INPUT DATA Start Marker

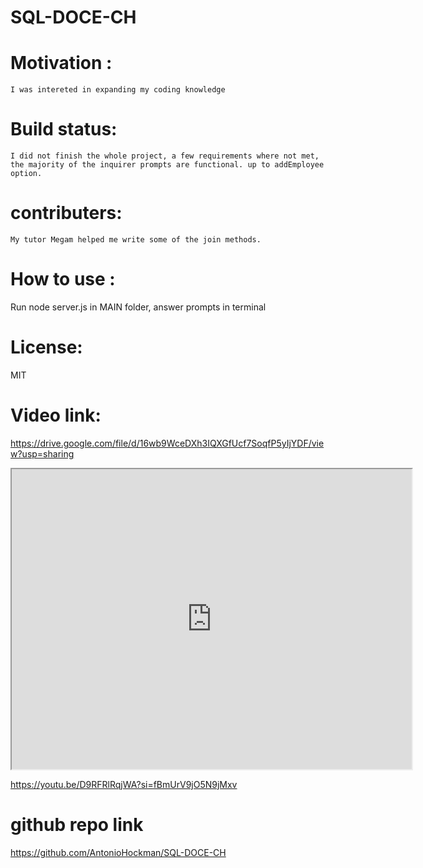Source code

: # SQL-DOCE-CH

# Motivation :
    I was intereted in expanding my coding knowledge

# Build status:
    I did not finish the whole project, a few requirements where not met, the majority of the inquirer prompts are functional. up to addEmployee option. 
# contributers:
    My tutor Megam helped me write some of the join methods. 
# How to use :
Run node server.js in MAIN folder, answer prompts in terminal
# License:
 MIT 
# Video link: 
https://drive.google.com/file/d/16wb9WceDXh3IQXGfUcf7SoqfP5yIjYDF/view?usp=sharing

<iframe src="https://drive.google.com/file/d/16wb9WceDXh3IQXGfUcf7SoqfP5yIjYDF/preview" width="640" height="480"></iframe>

https://youtu.be/D9RFRlRqjWA?si=fBmUrV9jO5N9jMxv

# github repo link
https://github.com/AntonioHockman/SQL-DOCE-CH

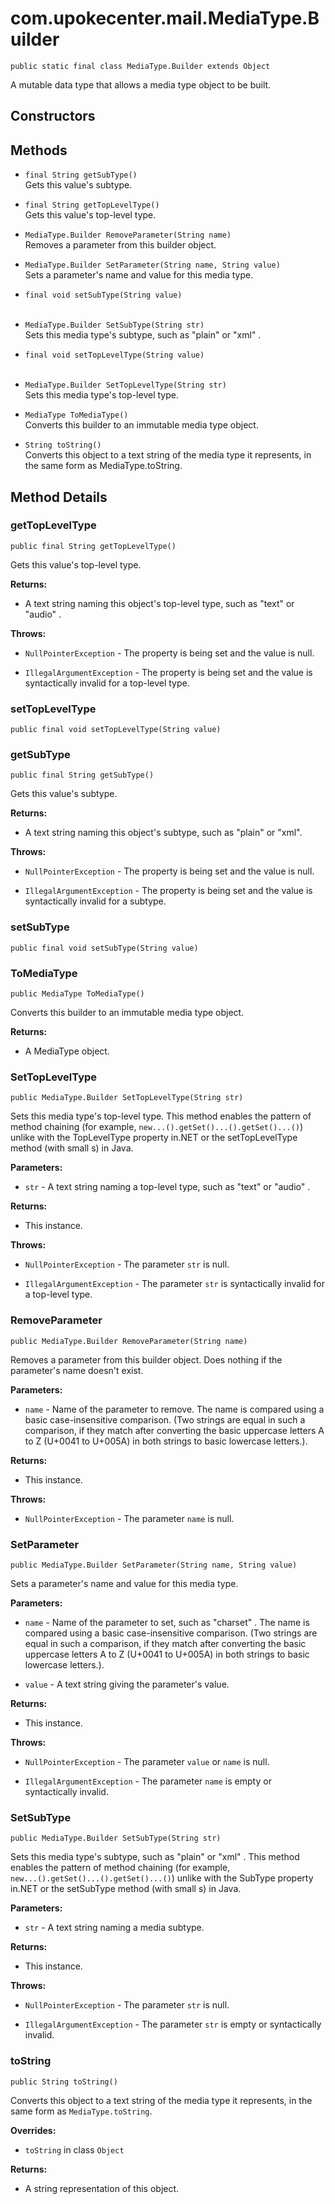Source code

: # com.upokecenter.mail.MediaType.Builder

    public static final class MediaType.Builder extends Object

A mutable data type that allows a media type object to be built.

## Constructors

## Methods

* `final String getSubType()`<br>
 Gets this value's subtype.

* `final String getTopLevelType()`<br>
 Gets this value's top-level type.

* `MediaType.Builder RemoveParameter(String name)`<br>
 Removes a parameter from this builder object.

* `MediaType.Builder SetParameter(String name,
 String value)`<br>
 Sets a parameter's name and value for this media type.

* `final void setSubType(String value)`<br>
  
* `MediaType.Builder SetSubType(String str)`<br>
 Sets this media type's subtype, such as "plain" or "xml" .

* `final void setTopLevelType(String value)`<br>
  
* `MediaType.Builder SetTopLevelType(String str)`<br>
 Sets this media type's top-level type.

* `MediaType ToMediaType()`<br>
 Converts this builder to an immutable media type object.

* `String toString()`<br>
 Converts this object to a text string of the media type it represents, in
 the same form as MediaType.toString.

## Method Details

### getTopLevelType
    public final String getTopLevelType()
Gets this value's top-level type.

**Returns:**

* A text string naming this object's top-level type, such as "text" or
 "audio" .

**Throws:**

* <code>NullPointerException</code> - The property is being set and the value is
 null.

* <code>IllegalArgumentException</code> - The property is being set and the value is
 syntactically invalid for a top-level type.

### setTopLevelType
    public final void setTopLevelType(String value)
### getSubType
    public final String getSubType()
Gets this value's subtype.

**Returns:**

* A text string naming this object's subtype, such as "plain" or
 "xml".

**Throws:**

* <code>NullPointerException</code> - The property is being set and the value is
 null.

* <code>IllegalArgumentException</code> - The property is being set and the value is
 syntactically invalid for a subtype.

### setSubType
    public final void setSubType(String value)
### ToMediaType
    public MediaType ToMediaType()
Converts this builder to an immutable media type object.

**Returns:**

* A MediaType object.

### SetTopLevelType
    public MediaType.Builder SetTopLevelType(String str)
Sets this media type's top-level type. This method enables the pattern of
 method chaining (for example, <code>new...().getSet()...().getSet()...()</code>) unlike
 with the TopLevelType property in.NET or the setTopLevelType method (with
 small s) in Java.

**Parameters:**

* <code>str</code> - A text string naming a top-level type, such as "text" or "audio"
 .

**Returns:**

* This instance.

**Throws:**

* <code>NullPointerException</code> - The parameter <code>str</code> is null.

* <code>IllegalArgumentException</code> - The parameter <code>str</code> is syntactically invalid
 for a top-level type.

### RemoveParameter
    public MediaType.Builder RemoveParameter(String name)
Removes a parameter from this builder object. Does nothing if the
 parameter's name doesn't exist.

**Parameters:**

* <code>name</code> - Name of the parameter to remove. The name is compared using a
 basic case-insensitive comparison. (Two strings are equal in such a
 comparison, if they match after converting the basic uppercase letters A to
 Z (U+0041 to U+005A) in both strings to basic lowercase letters.).

**Returns:**

* This instance.

**Throws:**

* <code>NullPointerException</code> - The parameter <code>name</code> is null.

### SetParameter
    public MediaType.Builder SetParameter(String name, String value)
Sets a parameter's name and value for this media type.

**Parameters:**

* <code>name</code> - Name of the parameter to set, such as "charset" . The name is
 compared using a basic case-insensitive comparison. (Two strings are equal
 in such a comparison, if they match after converting the basic uppercase
 letters A to Z (U+0041 to U+005A) in both strings to basic lowercase
 letters.).

* <code>value</code> - A text string giving the parameter's value.

**Returns:**

* This instance.

**Throws:**

* <code>NullPointerException</code> - The parameter <code>value</code> or <code>name</code> is
 null.

* <code>IllegalArgumentException</code> - The parameter <code>name</code> is empty or
 syntactically invalid.

### SetSubType
    public MediaType.Builder SetSubType(String str)
Sets this media type's subtype, such as "plain" or "xml" . This method
 enables the pattern of method chaining (for example, <code>
 new...().getSet()...().getSet()...()</code>) unlike with the SubType property in.NET or the
 setSubType method (with small s) in Java.

**Parameters:**

* <code>str</code> - A text string naming a media subtype.

**Returns:**

* This instance.

**Throws:**

* <code>NullPointerException</code> - The parameter <code>str</code> is null.

* <code>IllegalArgumentException</code> - The parameter <code>str</code> is empty or
 syntactically invalid.

### toString
    public String toString()
Converts this object to a text string of the media type it represents, in
 the same form as <code>MediaType.toString</code>.

**Overrides:**

* <code>toString</code> in class <code>Object</code>

**Returns:**

* A string representation of this object.
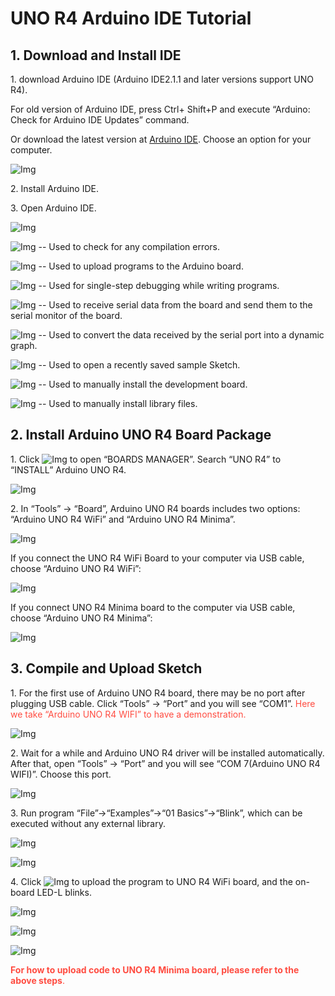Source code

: # UNO R4 Arduino IDE Tutorial

## 1. Download and Install IDE

1\. download Arduino IDE (Arduino IDE2.1.1 and later versions support UNO R4).

For old version of Arduino IDE, press Ctrl+ Shift+P and execute “Arduino: Check for Arduino IDE Updates” command.

Or download the latest version at [Arduino IDE](https://www.arduino.cc/en/software). Choose an option for your computer.

![Img](./media/img-20240909083543.png)

2\. Install Arduino IDE.

3\. Open Arduino IDE.

![Img](./media/img-20240909085113.png)

![Img](./media/img-20240909085139.png) -- Used to check for any compilation errors.

![Img](./media/img-20240909085159.png) -- Used to upload programs to the Arduino board.

![Img](./media/img-20240909085603.png) -- Used for single-step debugging while writing programs.

![Img](./media/img-20240909085240.png) -- Used to receive serial data from the board and send them to the serial monitor of the board.

![Img](./media/img-20240909085255.png) -- Used to convert the data received by the serial port into a dynamic graph.

![Img](./media/img-20240909085402.png) -- Used to open a recently saved sample Sketch.

![Img](./media/img-20240909085426.png) -- Used to manually install the development board.

![Img](./media/img-20240909085444.png) -- Used to manually install library files.

## 2. Install Arduino UNO R4 Board Package

1\. Click ![Img](./media/img-20240909085707.png) to open “BOARDS MANAGER”. Search “UNO R4” to “INSTALL” Arduino UNO R4.

![Img](./media/img-20240909090108.png)

2\. In “Tools” → “Board”, Arduino UNO R4 boards includes two options: “Arduino UNO R4 WiFi” and “Arduino UNO R4 Minima”.

![Img](./media/img-20240909090505.png)

If you connect the UNO R4 WiFi Board to your computer via USB cable, choose “Arduino UNO R4 WiFi”:

![Img](./media/img-20240909090832.png)

If you connect UNO R4 Minima board to the computer via USB cable, choose “Arduino UNO R4 Minima”:

![Img](./media/img-20240909091139.png)

## 3. Compile and Upload Sketch

1\. For the first use of Arduino UNO R4 board, there may be no port after plugging USB cable. Click “Tools” → “Port” and you will see “COM1”. <span style="color: rgb(255, 76, 65);">Here we take “Arduino UNO R4 WIFI” to have a demonstration.</span>

![Img](./media/img-20240909093802.png)

2\. Wait for a while and Arduino UNO R4 driver will be installed automatically. After that, open “Tools” → “Port” and you will see “COM 7(Arduino UNO R4 WIFI)”. Choose this port.

![Img](./media/img-20240909094036.png)

3\. Run program “File”→“Examples”→“01 Basics”→“Blink”, which can be executed without any external library.

![Img](./media/img-20240909094855.png)

![Img](./media/img-20240913081449.png)

4\. Click ![Img](./media/img-20240909095201.png) to upload the program to UNO R4 WiFi board, and the on-board LED-L blinks.

![Img](./media/img-20240909095333.png)

![Img](./media/img-20240909095404.png)

![Img](./media/img-20240909100344.jpg)

<span style="color: rgb(255, 76, 65);">**For how to upload code to UNO R4 Minima board, please refer to the above steps**.</span> 
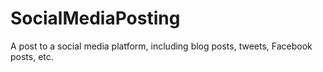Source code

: # SocialMediaPosting

A post to a social media platform, including blog posts, tweets, Facebook posts, etc.
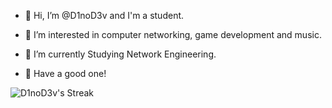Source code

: - 👋 Hi, I’m @D1noD3v and I'm a student.
- 👀 I’m interested in computer networking, game development and music.
- 🌱 I’m currently Studying Network Engineering.

- 👏 Have a good one!

<!---
D1noD3v/D1noD3v is a ✨ special ✨ repository because its `README.md` (this file) appears on your GitHub profile.
You can click the Preview link to take a look at your changes.
--->
![D1noD3v's Streak](https://github-readme-streak-stats.herokuapp.com/?user=D1noD3v&theme=outrun&hide_border=true)
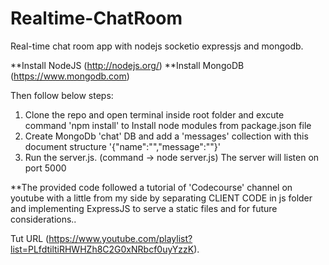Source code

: # Realtime-ChatRoom

Real-time chat room app with nodejs socketio expressjs and mongodb.

**Install NodeJS (http://nodejs.org/)
**Install MongoDB (https://www.mongodb.com)

Then follow below steps:

1) Clone the repo and open terminal inside root folder and excute command 'npm install' to Install node modules from package.json  file
2) Create MongoDb 'chat' DB and add a 'messages' collection with this document structure '{"name":"","message":""}'
3) Run the server.js. (command -> node server.js) The server will listen on port 5000


**The provided code followed a tutorial of 'Codecourse' channel on youtube with a little from my side by separating CLIENT CODE in js folder and implementing ExpressJS to serve a static files and for future considerations..

Tut URL (https://www.youtube.com/playlist?list=PLfdtiltiRHWHZh8C2G0xNRbcf0uyYzzK).

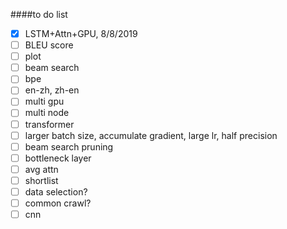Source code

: ####to do list
- [x] LSTM+Attn+GPU, 8/8/2019
- [ ] BLEU score
- [ ] plot
- [ ] beam search
- [ ] bpe
- [ ] en-zh, zh-en
- [ ] multi gpu
- [ ] multi node
- [ ] transformer
- [ ] larger batch size, accumulate gradient, large lr, half precision
- [ ] beam search pruning
- [ ] bottleneck layer
- [ ] avg attn
- [ ] shortlist
- [ ] data selection?
- [ ] common crawl?
- [ ] cnn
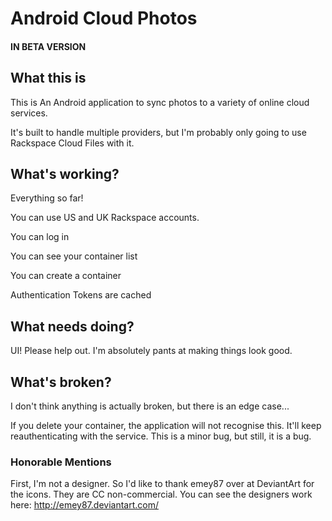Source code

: Android Cloud Photos
====================

#### IN BETA VERSION

## What this is

This is An Android application to sync photos to a variety of online cloud services.

It's built to handle multiple providers, but I'm probably only going to use Rackspace Cloud Files with it.

## What's working?

Everything so far!

You can use US and UK Rackspace accounts.

You can log in

You can see your container list

You can create a container

Authentication Tokens are cached

## What needs doing?

UI! Please help out. I'm absolutely pants at making things look good.


## What's broken?

I don't think anything is actually broken, but there is an edge case...

If you delete your container, the application will not recognise this. It'll keep reauthenticating with the service. This is a minor bug, but still, it is a bug.

### Honorable Mentions

First, I'm not a designer. So I'd like to thank emey87 over at DeviantArt for the icons. They are CC non-commercial. You can see the designers work here: http://emey87.deviantart.com/


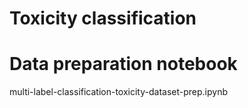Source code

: # Toxicity classification
# Data preparation notebook 
multi-label-classification-toxicity-dataset-prep.ipynb

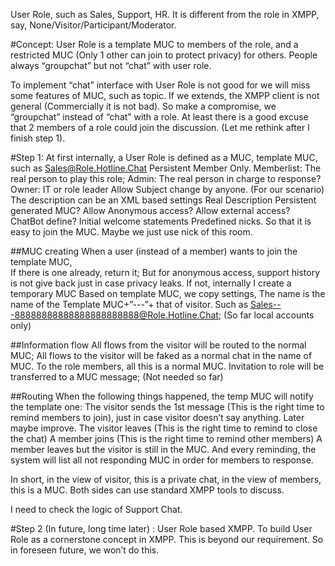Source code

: User Role, such as Sales, Support, HR. It is different from the role in XMPP, say, None/Visitor/Participant/Moderator.


#Concept:
User Role is a template MUC to members of the role, and a restricted MUC (Only 1 other can join to protect privacy) for others. People always “groupchat” but not “chat” with user role. 

To implement “chat” interface with User Role is not good for we will miss some features of MUC, such as topic. If we extends, the XMPP client is not general (Commercially it is not bad). So make a compromise, we “groupchat” instead of “chat” with a role. At least there is a good excuse that 2 members of a role could join the discussion. (Let me rethink after I finish step 1).

#Step 1:
At first internally, a User Role is defined as a MUC, template MUC, such as  Sales@Role.Hotline.Chat
Persistent
Member Only.
Memberlist: The real person to play this role;
Admin:  The real person in charge to response?
Owner: IT or role leader
Allow Subject change by anyone. (For our scenario)
The description can be an XML based settings
Real Description
Persistent generated MUC?
Allow Anonymous access?
Allow external access?
ChatBot define?
Initial welcome statements
Predefined nicks. So that it is easy to join the MUC. Maybe we just use nick of this room.

##MUC creating
When a user (instead of a member)  wants to join the template MUC,  
If there is one already, return it; But for anonymous access, support history is not give back just in case privacy leaks.
If not,  internally I create a temporary MUC
Based on template MUC, we copy settings, 
The name is the name of the Template MUC+”---”+ that of visitor.
Such as Sales---88888888888888888888888@Role.Hotline.Chat; (So far local accounts only)

##Information flow
All flows from the visitor will be routed to the normal MUC;
All flows to the visitor will be faked as a normal chat in the name of MUC.
To the role members, all this is a normal MUC.
Invitation to role will be transferred to a MUC message; (Not needed so far)

##Routing
When the following things happened, the temp MUC will notify the template one:
The visitor sends the 1st message (This is the right time to remind members to join), just in case visitor doesn’t say anything. Later maybe improve.
The visitor leaves (This is the right time to remind to close the chat)
A member joins (This is the right time to remind other members)
A member leaves but the visitor is still in the MUC.
And every reminding, the system will list all not responding MUC in order for members to response.

In short, in the view of visitor, this is a private chat, in the view of members, this is a MUC. Both sides can use standard XMPP tools to discuss.

I need to check the logic of Support Chat.

#Step 2 (In future, long time later) : User Role based XMPP. 
To build User Role as a cornerstone concept in XMPP. This is beyond our requirement. So in foreseen future, we won’t do this.
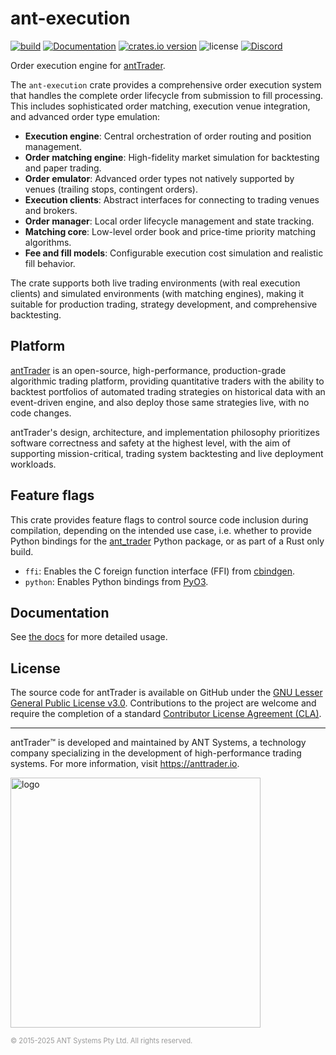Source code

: # ant-execution

[![build](https://github.com/nautechsystems/ant_trader/actions/workflows/build.yml/badge.svg?branch=master)](https://github.com/nautechsystems/ant_trader/actions/workflows/build.yml)
[![Documentation](https://img.shields.io/docsrs/ant-execution)](https://docs.rs/ant-execution/latest/ant-execution/)
[![crates.io version](https://img.shields.io/crates/v/ant-execution.svg)](https://crates.io/crates/ant-execution)
![license](https://img.shields.io/github/license/nautechsystems/ant_trader?color=blue)
[![Discord](https://img.shields.io/badge/Discord-%235865F2.svg?logo=discord&logoColor=white)](https://discord.gg/antTrader)

Order execution engine for [antTrader](http://anttrader.io).

The `ant-execution` crate provides a comprehensive order execution system that handles the complete
order lifecycle from submission to fill processing. This includes sophisticated order matching,
execution venue integration, and advanced order type emulation:

- **Execution engine**: Central orchestration of order routing and position management.
- **Order matching engine**: High-fidelity market simulation for backtesting and paper trading.
- **Order emulator**: Advanced order types not natively supported by venues (trailing stops, contingent orders).
- **Execution clients**: Abstract interfaces for connecting to trading venues and brokers.
- **Order manager**: Local order lifecycle management and state tracking.
- **Matching core**: Low-level order book and price-time priority matching algorithms.
- **Fee and fill models**: Configurable execution cost simulation and realistic fill behavior.

The crate supports both live trading environments (with real execution clients) and simulated
environments (with matching engines), making it suitable for production trading, strategy
development, and comprehensive backtesting.

## Platform

[antTrader](http://anttrader.io) is an open-source, high-performance, production-grade
algorithmic trading platform, providing quantitative traders with the ability to backtest
portfolios of automated trading strategies on historical data with an event-driven engine,
and also deploy those same strategies live, with no code changes.

antTrader's design, architecture, and implementation philosophy prioritizes software correctness and safety at the
highest level, with the aim of supporting mission-critical, trading system backtesting and live deployment workloads.

## Feature flags

This crate provides feature flags to control source code inclusion during compilation,
depending on the intended use case, i.e. whether to provide Python bindings
for the [ant_trader](https://pypi.org/project/ant_trader) Python package,
or as part of a Rust only build.

- `ffi`: Enables the C foreign function interface (FFI) from [cbindgen](https://github.com/mozilla/cbindgen).
- `python`: Enables Python bindings from [PyO3](https://pyo3.rs).

## Documentation

See [the docs](https://docs.rs/ant-execution) for more detailed usage.

## License

The source code for antTrader is available on GitHub under the [GNU Lesser General Public License v3.0](https://www.gnu.org/licenses/lgpl-3.0.en.html).
Contributions to the project are welcome and require the completion of a standard [Contributor License Agreement (CLA)](https://github.com/nautechsystems/ant_trader/blob/develop/CLA.md).

---

antTrader™ is developed and maintained by ANT Systems, a technology
company specializing in the development of high-performance trading systems.
For more information, visit <https://anttrader.io>.

<img src="https://anttrader.io/ant-logo-white.png" alt="logo" width="400" height="auto"/>

<span style="font-size: 0.8em; color: #999;">© 2015-2025 ANT Systems Pty Ltd. All rights reserved.</span>
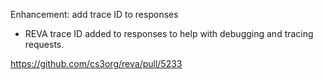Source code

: Enhancement: add trace ID to responses

- REVA trace ID added to responses to help with debugging and tracing requests.

https://github.com/cs3org/reva/pull/5233
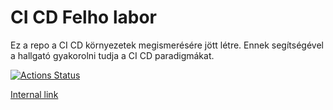 # CI CD Felho labor

Ez a repo a CI CD környezetek megismerésére jött létre. Ennek segítségével a hallgató gyakorolni tudja a CI CD paradigmákat.


[![Actions Status](https://github.com/desertkido/cicd/workflows/Test,%20build%20and%20release/badge.svg)](https://github.com/desertkido/cicd/actions)

[Internal link](https://github.com/desertkid/cicd/releases/tag/latest)

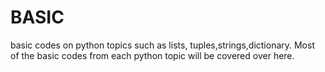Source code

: # BASIC
basic codes on python topics such as lists, tuples,strings,dictionary.
Most of the basic codes from each python topic will be covered over here.


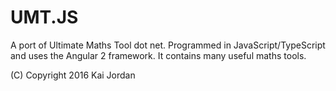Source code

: # UMT.JS
A port of Ultimate Maths Tool dot net. Programmed in JavaScript/TypeScript and uses the Angular 2 framework. It contains many useful maths tools.

(C) Copyright 2016 Kai Jordan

INPUT DATA End Marker

**DIRECTIONS FOR THIS TASK**
When a line above contains the string "matching", copy that line.

**EXERCISE RESULT**
order lifecycle from submission to fill processing. This includes sophisticated order matching,
- **Order matching engine**: High-fidelity market simulation for backtesting and paper trading.
- **Matching core**: Low-level order book and price-time priority matching algorithms.
environments (with matching engines), making it suitable for production trading, strategy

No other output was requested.